植物の木質部はセルロースやリグニンなどリグノセルロースと総称される成分が強く結合しており、分解しにくい。ところがシロアリは腸内にいる微生物の力を借りてこれらの成分を分解、栄養分にしている。
シロアリの腸内にいる微生物は、10数種類の原生生物と数百種類の細菌が知られている。いずれも培養が難しく、個々の微生物がリグノセルロースの分解にどのような役割を果たしているかは、詳しく解明されていなかった。
研究チームは、シロアリの一種である体長約5ミリ程度のヤマトシロアリを対象に、その腸内にいる細菌を1つずつ分離。この中から特定の原生生物の細胞表面に共生している細菌について、その全遺伝情報(ゲノム)を分析した。

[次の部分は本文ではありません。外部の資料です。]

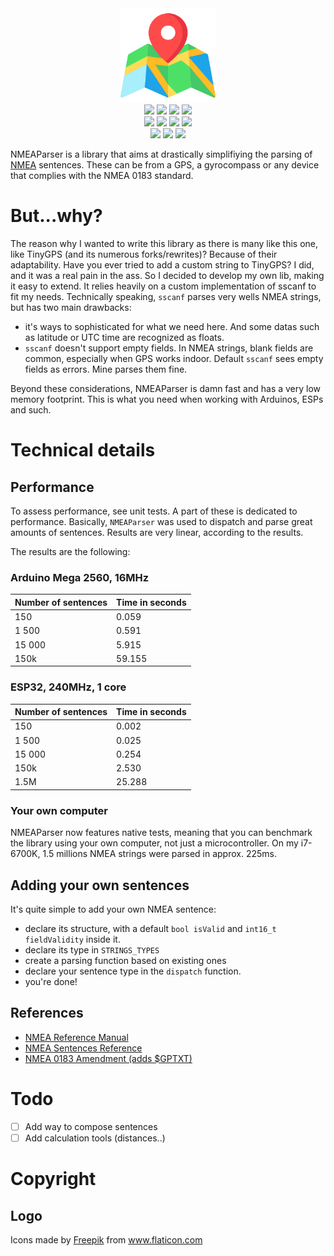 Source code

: <div align="center">
	<img src="logo.png" width="30%" alt="project's logo" style='fill: #94d31b'>
</div>

<div align="center">
    <img src='https://sonar.x99.fr/api/project_badges/measure?project=NMEAParser&metric=bugs'/>
    <img src='https://sonar.x99.fr/api/project_badges/measure?project=NMEAParser&metric=code_smells'/>
    <img src='https://sonar.x99.fr/api/project_badges/measure?project=NMEAParser&metric=coverage'/>
    <img src='https://sonar.x99.fr/api/project_badges/measure?project=NMEAParser&metric=duplicated_lines_density'/>
</div>

<div align="center">
    <img src='https://sonar.x99.fr/api/project_badges/measure?project=NMEAParser&metric=ncloc'/>
    <img src='https://sonar.x99.fr/api/project_badges/measure?project=NMEAParser&metric=sqale_rating'/>
    <img src='https://sonar.x99.fr/api/project_badges/measure?project=NMEAParser&metric=alert_status'/>
    <img src='https://sonar.x99.fr/api/project_badges/measure?project=NMEAParser&metric=reliability_rating'/>
</div>

<div align="center">
    <img src='https://sonar.x99.fr/api/project_badges/measure?project=NMEAParser&metric=security_rating'/>
    <img src='https://sonar.x99.fr/api/project_badges/measure?project=NMEAParser&metric=sqale_index'/>
    <img src='https://sonar.x99.fr/api/project_badges/measure?project=NMEAParser&metric=vulnerabilities'/>
</div>

NMEAParser is a library that aims at drastically simplifiying the parsing of [NMEA](https://www.wikiwand.com/en/NMEA_0183) sentences. These can be from a GPS, a gyrocompass or any device that complies with the NMEA 0183 standard.

# But...why?

The reason why I wanted to write this library as there is many like this one, like TinyGPS (and its numerous forks/rewrites)? Because of their adaptability. Have you ever tried to add a custom string to TinyGPS? I did, and it was a real pain in the ass. So I decided to develop my own lib, making it easy to extend. It relies heavily on a custom implementation of sscanf to fit my needs. Technically speaking, `sscanf`
parses very wells NMEA strings, but has two main drawbacks:
- it's ways to sophisticated for what we need here. And some datas such as latitude or UTC time are recognized as floats.
- `sscanf` doesn't support empty fields. In NMEA strings, blank fields are common, especially when GPS works indoor. Default `sscanf` sees empty fields as errors. Mine parses them fine.

Beyond these considerations, NMEAParser is damn fast and has a very low memory footprint. This is what you need when working with Arduinos, ESPs and such.

# Technical details
## Performance
To assess performance, see unit tests. A part of these is dedicated to performance. Basically, `NMEAParser` was used to dispatch and parse great amounts of sentences. Results are very linear, according to the results.

The results are the following:

### Arduino Mega 2560, 16MHz

Number of sentences | Time in seconds
-|-
150 | 0.059
1 500 | 0.591
15 000 | 5.915
150k | 59.155

### ESP32, 240MHz, 1 core

Number of sentences | Time in seconds
-|-
150 | 0.002
1 500 | 0.025
15 000 | 0.254
150k | 2.530
1.5M | 25.288

### Your own computer

NMEAParser now features native tests, meaning that you can benchmark the library using your own computer, not just a microcontroller. On my i7-6700K, 1.5 millions NMEA strings were parsed in approx. 225ms.


## Adding your own sentences

It's quite simple to add your own NMEA sentence:
- declare its structure, with a default `bool isValid` and `int16_t fieldValidity` inside it.
- declare its type in `STRINGS_TYPES`
- create a parsing function based on existing ones
- declare your sentence type in the `dispatch` function.
- you're done!

## References

- [NMEA Reference Manual](https://www.sparkfun.com/datasheets/GPS/NMEA%20Reference%20Manual-Rev2.1-Dec07.pdf)
- [NMEA Sentences Reference](https://www.gpsinformation.org/dale/nmea.htm)
- [NMEA 0183 Amendment (adds $GPTXT)](https://www.nmea.org/Assets/20160520%20txt%20amendment.pdf)

# Todo
- [ ] Add way to compose sentences
- [ ] Add calculation tools (distances..)

# Copyright
## Logo
Icons made by <a href="https://www.flaticon.com/authors/freepik" title="Freepik">Freepik</a> from <a href="https://www.flaticon.com/" title="Flaticon">www.flaticon.com</a>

その結果、ゲノムに含まれる58個の遺伝子がリグノセルロースを分解する酵素を作る働きを持つことがわかった。これまでリグノセルロース分解では原生生物が主要な役割を担っているとされてきたが、今回の成果から細菌がその分解を助ける前処理をしている可能性があるという。また、この細菌はリグノセルロースの分解産物である糖を自らのエネルギー源とし、シロアリのエネルギー源となる酢酸を作りだしていることも分かった。
今後さらに1つずつ分離した細菌のゲノム解析を進めることで、これまで未解明だった個々の原生生物や細菌の役割の理解が進み、リグノセルロースの資源化にも弾みがつくと研究チームは期待している。